What the task asks:
Whichever lines include the word "메서드가", copy them as they appear in the data.

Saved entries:
- Opening Delimiter -

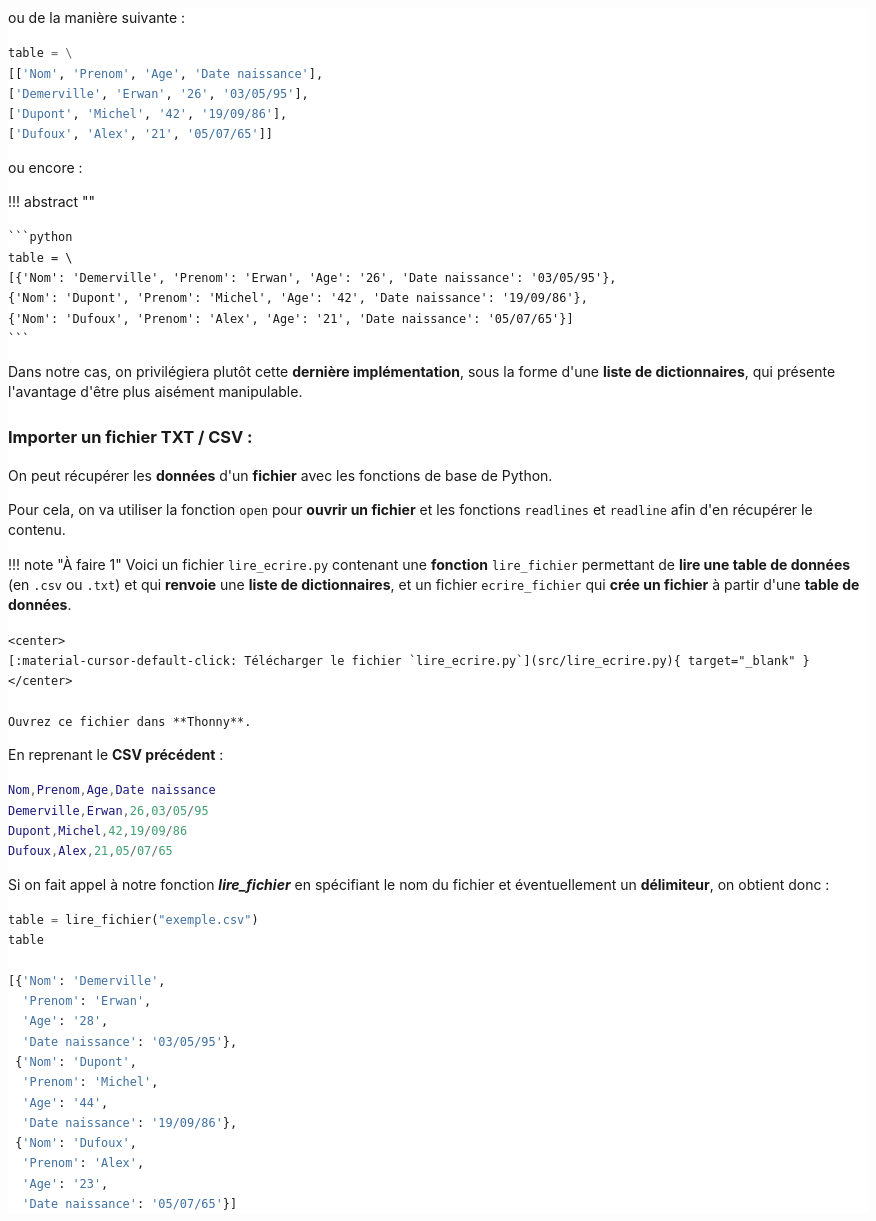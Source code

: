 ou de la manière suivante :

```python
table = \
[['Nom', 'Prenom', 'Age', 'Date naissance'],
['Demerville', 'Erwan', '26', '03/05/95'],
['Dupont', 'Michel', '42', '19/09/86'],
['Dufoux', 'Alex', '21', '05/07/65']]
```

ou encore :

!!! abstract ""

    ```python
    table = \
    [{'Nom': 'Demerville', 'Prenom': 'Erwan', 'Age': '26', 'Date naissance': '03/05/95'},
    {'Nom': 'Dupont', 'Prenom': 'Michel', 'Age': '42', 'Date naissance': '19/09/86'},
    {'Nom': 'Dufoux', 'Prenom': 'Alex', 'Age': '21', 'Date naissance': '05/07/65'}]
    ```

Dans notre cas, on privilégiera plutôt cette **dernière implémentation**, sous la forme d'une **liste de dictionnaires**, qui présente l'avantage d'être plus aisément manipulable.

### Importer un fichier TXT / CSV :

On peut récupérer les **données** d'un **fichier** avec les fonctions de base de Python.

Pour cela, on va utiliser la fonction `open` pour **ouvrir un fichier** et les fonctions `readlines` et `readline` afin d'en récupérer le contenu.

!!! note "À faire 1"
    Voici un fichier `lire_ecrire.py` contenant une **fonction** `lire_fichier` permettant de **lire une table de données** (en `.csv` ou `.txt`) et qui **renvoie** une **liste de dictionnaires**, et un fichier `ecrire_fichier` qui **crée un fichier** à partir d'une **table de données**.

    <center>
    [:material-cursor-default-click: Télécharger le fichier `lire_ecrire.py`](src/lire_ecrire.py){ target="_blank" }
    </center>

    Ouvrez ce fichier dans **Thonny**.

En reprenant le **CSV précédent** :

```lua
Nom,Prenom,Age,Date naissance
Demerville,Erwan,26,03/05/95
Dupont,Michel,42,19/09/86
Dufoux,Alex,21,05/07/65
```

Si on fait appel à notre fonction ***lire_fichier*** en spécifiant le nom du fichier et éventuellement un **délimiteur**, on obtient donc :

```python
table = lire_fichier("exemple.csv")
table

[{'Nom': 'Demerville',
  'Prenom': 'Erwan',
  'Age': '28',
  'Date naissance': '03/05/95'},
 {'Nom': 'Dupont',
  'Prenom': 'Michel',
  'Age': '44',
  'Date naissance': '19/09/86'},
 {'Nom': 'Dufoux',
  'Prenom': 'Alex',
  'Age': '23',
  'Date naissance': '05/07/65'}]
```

- Closing Delimiter -
- Opening Delimiter -

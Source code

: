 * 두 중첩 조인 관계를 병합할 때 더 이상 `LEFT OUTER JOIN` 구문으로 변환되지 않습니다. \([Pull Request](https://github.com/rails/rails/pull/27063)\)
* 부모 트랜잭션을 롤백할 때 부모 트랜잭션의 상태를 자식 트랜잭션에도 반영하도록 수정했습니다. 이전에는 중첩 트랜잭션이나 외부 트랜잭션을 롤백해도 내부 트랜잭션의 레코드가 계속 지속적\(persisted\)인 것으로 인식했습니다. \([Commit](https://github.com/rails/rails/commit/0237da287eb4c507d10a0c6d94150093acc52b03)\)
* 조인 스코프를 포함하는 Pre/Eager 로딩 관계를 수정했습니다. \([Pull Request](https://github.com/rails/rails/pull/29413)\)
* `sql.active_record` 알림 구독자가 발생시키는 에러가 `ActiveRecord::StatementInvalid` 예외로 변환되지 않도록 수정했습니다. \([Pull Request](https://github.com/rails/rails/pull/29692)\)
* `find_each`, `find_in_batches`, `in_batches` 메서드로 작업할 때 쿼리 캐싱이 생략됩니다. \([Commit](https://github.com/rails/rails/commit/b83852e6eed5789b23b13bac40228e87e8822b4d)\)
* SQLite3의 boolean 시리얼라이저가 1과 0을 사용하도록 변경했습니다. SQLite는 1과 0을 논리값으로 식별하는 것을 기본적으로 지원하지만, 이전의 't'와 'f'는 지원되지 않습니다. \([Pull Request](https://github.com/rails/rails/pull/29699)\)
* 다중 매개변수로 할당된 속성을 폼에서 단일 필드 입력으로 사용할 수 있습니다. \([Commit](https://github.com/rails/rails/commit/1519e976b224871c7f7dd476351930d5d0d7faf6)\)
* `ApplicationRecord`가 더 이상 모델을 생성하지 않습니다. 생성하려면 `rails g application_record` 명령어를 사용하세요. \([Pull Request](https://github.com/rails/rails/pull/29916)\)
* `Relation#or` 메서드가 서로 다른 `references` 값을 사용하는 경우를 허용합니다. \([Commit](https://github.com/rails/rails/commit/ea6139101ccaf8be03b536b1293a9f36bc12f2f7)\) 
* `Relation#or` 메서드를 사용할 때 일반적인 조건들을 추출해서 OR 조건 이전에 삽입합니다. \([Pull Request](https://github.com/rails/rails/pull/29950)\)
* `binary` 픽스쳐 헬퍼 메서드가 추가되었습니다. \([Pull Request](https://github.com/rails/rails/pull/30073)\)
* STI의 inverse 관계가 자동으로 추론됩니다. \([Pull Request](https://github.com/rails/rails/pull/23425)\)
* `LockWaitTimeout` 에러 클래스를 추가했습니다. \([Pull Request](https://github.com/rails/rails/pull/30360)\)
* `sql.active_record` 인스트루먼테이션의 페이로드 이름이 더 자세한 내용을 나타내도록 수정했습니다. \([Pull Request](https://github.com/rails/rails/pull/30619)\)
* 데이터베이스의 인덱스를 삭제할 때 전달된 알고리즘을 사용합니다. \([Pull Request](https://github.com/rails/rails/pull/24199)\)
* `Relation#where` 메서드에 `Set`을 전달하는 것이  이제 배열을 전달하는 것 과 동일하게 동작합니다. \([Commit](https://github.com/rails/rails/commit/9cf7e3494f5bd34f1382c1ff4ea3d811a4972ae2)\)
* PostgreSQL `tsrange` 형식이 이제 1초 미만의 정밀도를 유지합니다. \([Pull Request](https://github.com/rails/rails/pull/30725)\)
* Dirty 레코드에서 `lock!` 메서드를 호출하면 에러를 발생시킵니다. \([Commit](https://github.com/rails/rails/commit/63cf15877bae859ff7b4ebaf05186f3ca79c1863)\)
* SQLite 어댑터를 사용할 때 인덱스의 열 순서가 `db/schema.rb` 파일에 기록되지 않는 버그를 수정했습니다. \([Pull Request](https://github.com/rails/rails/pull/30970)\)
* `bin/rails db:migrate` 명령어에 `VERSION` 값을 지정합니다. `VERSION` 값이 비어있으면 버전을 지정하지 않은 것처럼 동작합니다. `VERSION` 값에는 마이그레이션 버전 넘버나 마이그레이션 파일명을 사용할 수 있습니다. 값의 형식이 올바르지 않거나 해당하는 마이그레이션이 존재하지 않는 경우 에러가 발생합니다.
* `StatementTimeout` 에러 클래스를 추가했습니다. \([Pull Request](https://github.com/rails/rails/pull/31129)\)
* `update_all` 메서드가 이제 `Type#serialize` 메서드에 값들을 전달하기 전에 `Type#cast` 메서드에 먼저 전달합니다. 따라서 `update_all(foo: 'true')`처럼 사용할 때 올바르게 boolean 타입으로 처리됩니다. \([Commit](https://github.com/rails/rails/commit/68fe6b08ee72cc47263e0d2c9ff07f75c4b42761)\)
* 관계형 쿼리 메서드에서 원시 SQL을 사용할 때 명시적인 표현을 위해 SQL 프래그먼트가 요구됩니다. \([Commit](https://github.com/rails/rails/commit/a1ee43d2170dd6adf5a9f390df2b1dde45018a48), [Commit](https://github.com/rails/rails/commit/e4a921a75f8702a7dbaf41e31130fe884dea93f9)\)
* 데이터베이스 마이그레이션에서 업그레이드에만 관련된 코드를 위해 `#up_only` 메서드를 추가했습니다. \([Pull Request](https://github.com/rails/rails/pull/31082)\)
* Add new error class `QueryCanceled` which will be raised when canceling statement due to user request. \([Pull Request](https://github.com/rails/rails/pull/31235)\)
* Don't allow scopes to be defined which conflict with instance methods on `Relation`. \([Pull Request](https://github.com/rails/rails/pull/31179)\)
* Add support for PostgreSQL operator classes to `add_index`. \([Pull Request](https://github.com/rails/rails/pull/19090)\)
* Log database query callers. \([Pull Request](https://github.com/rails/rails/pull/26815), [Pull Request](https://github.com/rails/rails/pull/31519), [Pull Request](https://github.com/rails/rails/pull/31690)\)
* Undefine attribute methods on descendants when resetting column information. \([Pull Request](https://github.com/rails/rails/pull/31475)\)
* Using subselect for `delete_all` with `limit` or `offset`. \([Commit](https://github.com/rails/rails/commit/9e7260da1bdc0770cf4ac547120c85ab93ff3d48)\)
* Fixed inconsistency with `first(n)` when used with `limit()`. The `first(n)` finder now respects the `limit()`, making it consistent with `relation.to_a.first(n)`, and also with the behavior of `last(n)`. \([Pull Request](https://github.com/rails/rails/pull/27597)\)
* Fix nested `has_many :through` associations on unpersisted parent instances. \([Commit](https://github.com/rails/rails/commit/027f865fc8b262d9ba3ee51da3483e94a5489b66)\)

- Closing Delimiter -

Response:
* `Relation#or` 메서드가 서로 다른 `references` 값을 사용하는 경우를 허용합니다. \([Commit](https://github.com/rails/rails/commit/ea6139101ccaf8be03b536b1293a9f36bc12f2f7)\) 
* `binary` 픽스쳐 헬퍼 메서드가 추가되었습니다. \([Pull Request](https://github.com/rails/rails/pull/30073)\)
* `update_all` 메서드가 이제 `Type#serialize` 메서드에 값들을 전달하기 전에 `Type#cast` 메서드에 먼저 전달합니다. 따라서 `update_all(foo: 'true')`처럼 사용할 때 올바르게 boolean 타입으로 처리됩니다. \([Commit](https://github.com/rails/rails/commit/68fe6b08ee72cc47263e0d2c9ff07f75c4b42761)\)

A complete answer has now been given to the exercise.